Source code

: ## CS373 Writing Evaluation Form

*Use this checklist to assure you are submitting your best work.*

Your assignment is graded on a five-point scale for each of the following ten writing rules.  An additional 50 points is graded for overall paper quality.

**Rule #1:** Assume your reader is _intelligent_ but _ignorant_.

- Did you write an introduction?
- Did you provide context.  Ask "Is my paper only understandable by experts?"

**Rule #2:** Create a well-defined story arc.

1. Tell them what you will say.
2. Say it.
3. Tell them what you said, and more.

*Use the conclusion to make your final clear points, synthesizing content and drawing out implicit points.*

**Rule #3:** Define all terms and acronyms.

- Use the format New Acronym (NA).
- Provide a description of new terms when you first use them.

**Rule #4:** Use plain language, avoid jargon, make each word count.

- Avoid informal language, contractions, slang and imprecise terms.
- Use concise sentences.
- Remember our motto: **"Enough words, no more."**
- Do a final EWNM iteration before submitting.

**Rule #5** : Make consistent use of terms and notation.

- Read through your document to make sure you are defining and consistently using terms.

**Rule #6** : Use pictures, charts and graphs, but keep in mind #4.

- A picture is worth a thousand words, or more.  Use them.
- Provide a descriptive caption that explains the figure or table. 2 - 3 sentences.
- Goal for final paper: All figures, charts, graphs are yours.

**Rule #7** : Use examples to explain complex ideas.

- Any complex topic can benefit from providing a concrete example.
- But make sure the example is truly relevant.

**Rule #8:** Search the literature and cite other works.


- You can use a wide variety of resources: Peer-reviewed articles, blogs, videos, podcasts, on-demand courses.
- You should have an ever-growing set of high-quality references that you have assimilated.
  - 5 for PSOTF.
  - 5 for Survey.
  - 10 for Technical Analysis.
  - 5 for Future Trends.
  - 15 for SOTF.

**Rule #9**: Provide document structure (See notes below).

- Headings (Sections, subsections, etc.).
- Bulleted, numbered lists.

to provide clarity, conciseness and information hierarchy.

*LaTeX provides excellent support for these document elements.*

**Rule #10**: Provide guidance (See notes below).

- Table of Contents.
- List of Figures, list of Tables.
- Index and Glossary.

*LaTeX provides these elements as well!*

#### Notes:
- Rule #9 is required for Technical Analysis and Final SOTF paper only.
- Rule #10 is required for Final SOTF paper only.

==

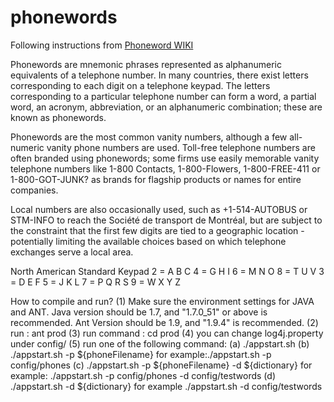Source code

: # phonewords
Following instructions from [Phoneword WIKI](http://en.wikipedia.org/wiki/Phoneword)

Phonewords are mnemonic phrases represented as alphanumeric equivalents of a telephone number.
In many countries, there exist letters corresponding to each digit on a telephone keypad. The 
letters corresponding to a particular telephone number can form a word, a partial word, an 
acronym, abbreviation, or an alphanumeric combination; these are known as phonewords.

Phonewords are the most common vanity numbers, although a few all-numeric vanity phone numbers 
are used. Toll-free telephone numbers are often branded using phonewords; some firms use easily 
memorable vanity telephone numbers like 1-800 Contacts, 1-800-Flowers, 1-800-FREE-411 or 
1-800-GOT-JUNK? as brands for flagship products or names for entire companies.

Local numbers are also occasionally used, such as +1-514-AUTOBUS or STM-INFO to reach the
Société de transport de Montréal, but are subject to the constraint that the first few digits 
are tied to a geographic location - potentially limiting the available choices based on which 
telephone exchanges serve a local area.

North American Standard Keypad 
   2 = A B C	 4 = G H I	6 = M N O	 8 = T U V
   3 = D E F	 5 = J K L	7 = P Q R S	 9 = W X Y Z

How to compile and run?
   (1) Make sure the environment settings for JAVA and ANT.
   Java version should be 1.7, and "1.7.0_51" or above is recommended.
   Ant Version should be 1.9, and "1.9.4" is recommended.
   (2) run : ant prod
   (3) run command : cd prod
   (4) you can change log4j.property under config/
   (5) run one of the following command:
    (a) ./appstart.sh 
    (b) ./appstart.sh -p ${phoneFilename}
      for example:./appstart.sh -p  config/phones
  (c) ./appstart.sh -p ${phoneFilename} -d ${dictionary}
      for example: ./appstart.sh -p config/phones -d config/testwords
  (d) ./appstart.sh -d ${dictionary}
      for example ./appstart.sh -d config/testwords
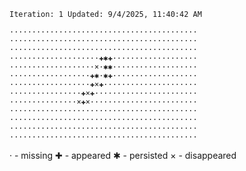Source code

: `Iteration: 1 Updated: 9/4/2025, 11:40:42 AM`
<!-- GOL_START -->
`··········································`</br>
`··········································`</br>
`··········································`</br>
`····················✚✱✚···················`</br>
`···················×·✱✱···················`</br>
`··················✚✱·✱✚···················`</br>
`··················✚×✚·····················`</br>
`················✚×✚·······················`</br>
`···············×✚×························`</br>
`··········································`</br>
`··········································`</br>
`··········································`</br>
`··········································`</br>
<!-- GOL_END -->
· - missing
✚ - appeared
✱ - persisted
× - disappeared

**What to work on**
The entries above hold a line with "- Use concise sentences." and a later line with "- List of Figures, list of Tables.". Write out exactly those lines and all lines between, nothing more.

**Written answer**
- Use concise sentences.
- Remember our motto: **"Enough words, no more."**
- Do a final EWNM iteration before submitting.

**Rule #5** : Make consistent use of terms and notation.

- Read through your document to make sure you are defining and consistently using terms.

**Rule #6** : Use pictures, charts and graphs, but keep in mind #4.

- A picture is worth a thousand words, or more.  Use them.
- Provide a descriptive caption that explains the figure or table. 2 - 3 sentences.
- Goal for final paper: All figures, charts, graphs are yours.

**Rule #7** : Use examples to explain complex ideas.

- Any complex topic can benefit from providing a concrete example.
- But make sure the example is truly relevant.

**Rule #8:** Search the literature and cite other works.


- You can use a wide variety of resources: Peer-reviewed articles, blogs, videos, podcasts, on-demand courses.
- You should have an ever-growing set of high-quality references that you have assimilated.
  - 5 for PSOTF.
  - 5 for Survey.
  - 10 for Technical Analysis.
  - 5 for Future Trends.
  - 15 for SOTF.

**Rule #9**: Provide document structure (See notes below).

- Headings (Sections, subsections, etc.).
- Bulleted, numbered lists.

to provide clarity, conciseness and information hierarchy.

*LaTeX provides excellent support for these document elements.*

**Rule #10**: Provide guidance (See notes below).

- Table of Contents.
- List of Figures, list of Tables.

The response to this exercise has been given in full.